Git Product home page Git Product logo

Comments (20)

notthatbreezy avatar notthatbreezy commented on June 18, 2024

Is someone doing this? I'd be willing to do it, but don't want to duplicate someone else's effort.

from congress.

konklone avatar konklone commented on June 18, 2024

I was planning on tackling it in January, but not this year. If you'd like to jump on it, feel free. I've written a bulk downloader for bill text through GPO's sitemaps for Sunlight's Congress API already, in Ruby, and was going to port it to Python for this project.

I've also changed my thinking a bit since originally filing the ticket - instead of downloading the actual bill text (which is a large amount of data, and not particularly useful, since GPO has them in bulk at reliable URLs), the task should just fetch basic information for each version of each bill, along with links to bill text for each version.

So what I'd like to see for this project is a bill_versions.py task that iterates through GPO's sitemaps and produces a versions.json file for each bill (it'd sit alongside the data.json file for that bill, if it existed).
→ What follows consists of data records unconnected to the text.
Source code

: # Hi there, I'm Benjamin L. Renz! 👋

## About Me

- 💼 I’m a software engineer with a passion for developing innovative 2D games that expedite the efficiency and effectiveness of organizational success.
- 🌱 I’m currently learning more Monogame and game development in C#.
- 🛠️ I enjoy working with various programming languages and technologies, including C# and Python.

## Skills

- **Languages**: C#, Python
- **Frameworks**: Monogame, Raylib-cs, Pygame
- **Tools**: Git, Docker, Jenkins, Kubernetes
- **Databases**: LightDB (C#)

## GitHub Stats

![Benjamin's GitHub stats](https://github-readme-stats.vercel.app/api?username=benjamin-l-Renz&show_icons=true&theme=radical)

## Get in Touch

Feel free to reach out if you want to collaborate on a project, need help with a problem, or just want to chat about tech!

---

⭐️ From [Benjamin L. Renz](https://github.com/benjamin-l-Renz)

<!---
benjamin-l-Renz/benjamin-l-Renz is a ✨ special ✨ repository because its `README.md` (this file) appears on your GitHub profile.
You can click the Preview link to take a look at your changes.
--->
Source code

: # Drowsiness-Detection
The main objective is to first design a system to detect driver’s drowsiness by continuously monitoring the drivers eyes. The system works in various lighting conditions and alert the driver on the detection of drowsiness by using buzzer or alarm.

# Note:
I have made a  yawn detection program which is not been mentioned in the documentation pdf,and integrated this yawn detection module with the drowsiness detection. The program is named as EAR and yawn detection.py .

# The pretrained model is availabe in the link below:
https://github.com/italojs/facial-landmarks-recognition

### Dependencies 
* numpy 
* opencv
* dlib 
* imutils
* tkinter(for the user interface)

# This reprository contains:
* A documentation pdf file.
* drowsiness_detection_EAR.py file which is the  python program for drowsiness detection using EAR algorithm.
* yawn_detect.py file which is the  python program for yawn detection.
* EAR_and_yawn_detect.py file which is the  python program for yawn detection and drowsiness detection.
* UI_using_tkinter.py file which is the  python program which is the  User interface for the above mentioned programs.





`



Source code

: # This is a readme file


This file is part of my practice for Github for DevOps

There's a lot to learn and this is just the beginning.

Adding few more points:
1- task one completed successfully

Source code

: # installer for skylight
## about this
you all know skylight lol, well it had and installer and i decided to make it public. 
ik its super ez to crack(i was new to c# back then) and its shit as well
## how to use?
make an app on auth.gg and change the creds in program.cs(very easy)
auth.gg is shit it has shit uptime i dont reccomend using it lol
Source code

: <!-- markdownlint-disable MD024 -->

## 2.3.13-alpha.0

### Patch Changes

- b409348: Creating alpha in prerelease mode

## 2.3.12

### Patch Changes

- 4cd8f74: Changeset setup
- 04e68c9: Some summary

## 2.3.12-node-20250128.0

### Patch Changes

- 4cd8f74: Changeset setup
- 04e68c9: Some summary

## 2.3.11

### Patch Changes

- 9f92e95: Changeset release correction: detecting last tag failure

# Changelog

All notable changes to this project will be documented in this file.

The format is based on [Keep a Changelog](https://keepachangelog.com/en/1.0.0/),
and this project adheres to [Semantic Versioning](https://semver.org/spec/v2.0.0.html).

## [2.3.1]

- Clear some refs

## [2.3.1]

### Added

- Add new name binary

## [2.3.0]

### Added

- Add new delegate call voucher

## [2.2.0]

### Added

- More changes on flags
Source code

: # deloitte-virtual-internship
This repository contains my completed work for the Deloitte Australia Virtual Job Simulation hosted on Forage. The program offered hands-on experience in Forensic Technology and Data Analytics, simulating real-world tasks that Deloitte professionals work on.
That versions JSON would basically be an array of hashes, where each hash contains that version's version code and code name (I have a mapping for them), the date the version was issued, and then links to the bill's PDF, XML, and plaintext versions of its text - and also links to that version's landing pages on GPO, and its MODS and PREMIS metadata files.

Since I've done this all once before, have a specific idea of how it should be done, and would basically be porting a script over, I am very happy to do it. :) But you're welcome to start it too if you want, and I'll offer help however I can.

from congress.

JoshData avatar JoshData commented on June 18, 2024

I need the actual PDF, MODS, etc., so a command-line flag to mirror those files locally would help me. (It should be smart and only download files if a hash has changed, or something.) Or I can always write my own mirroring script later, of course.

There's also HTML from THOMAS, which is harder to scrape. I can post my old Perl code for that if anyone wants to tackle that.

from congress.

konklone avatar konklone commented on June 18, 2024

Yeah, I'll need them too. I actually think that might be best implemented as another .py file, separate from bill_versions.py, whose sole goal is to use the data in any present versions.json files to download all the requested material to a local cache. That script would take in command line parameters dictating which kinds of URLs would be downloaded to disk, for instance, and maybe other useful parameters like rate limiting.

Is the HTML version on THOMAS useful in any way that's distinct from the value you get from what GPO has? GPO's XML versions of bills come with display stylesheets that render them as usefully (and much more official-looking) than THOMAS'.

from congress.

JoshData avatar JoshData commented on June 18, 2024

I got errors when I tried to run the XSLT stylesheet against the bill text XML. The HTML is also a simpler structure which is good for doing comparisons and other analysis. (If they gave us the raw GPO locator codes files.....)

from congress.

notthatbreezy avatar notthatbreezy commented on June 18, 2024

Ok cool. I was just trying to look for a way to contribute - though I'm not sure I can get to it before January either (currently trying to get StateRepMe ready to launch the first week of next year).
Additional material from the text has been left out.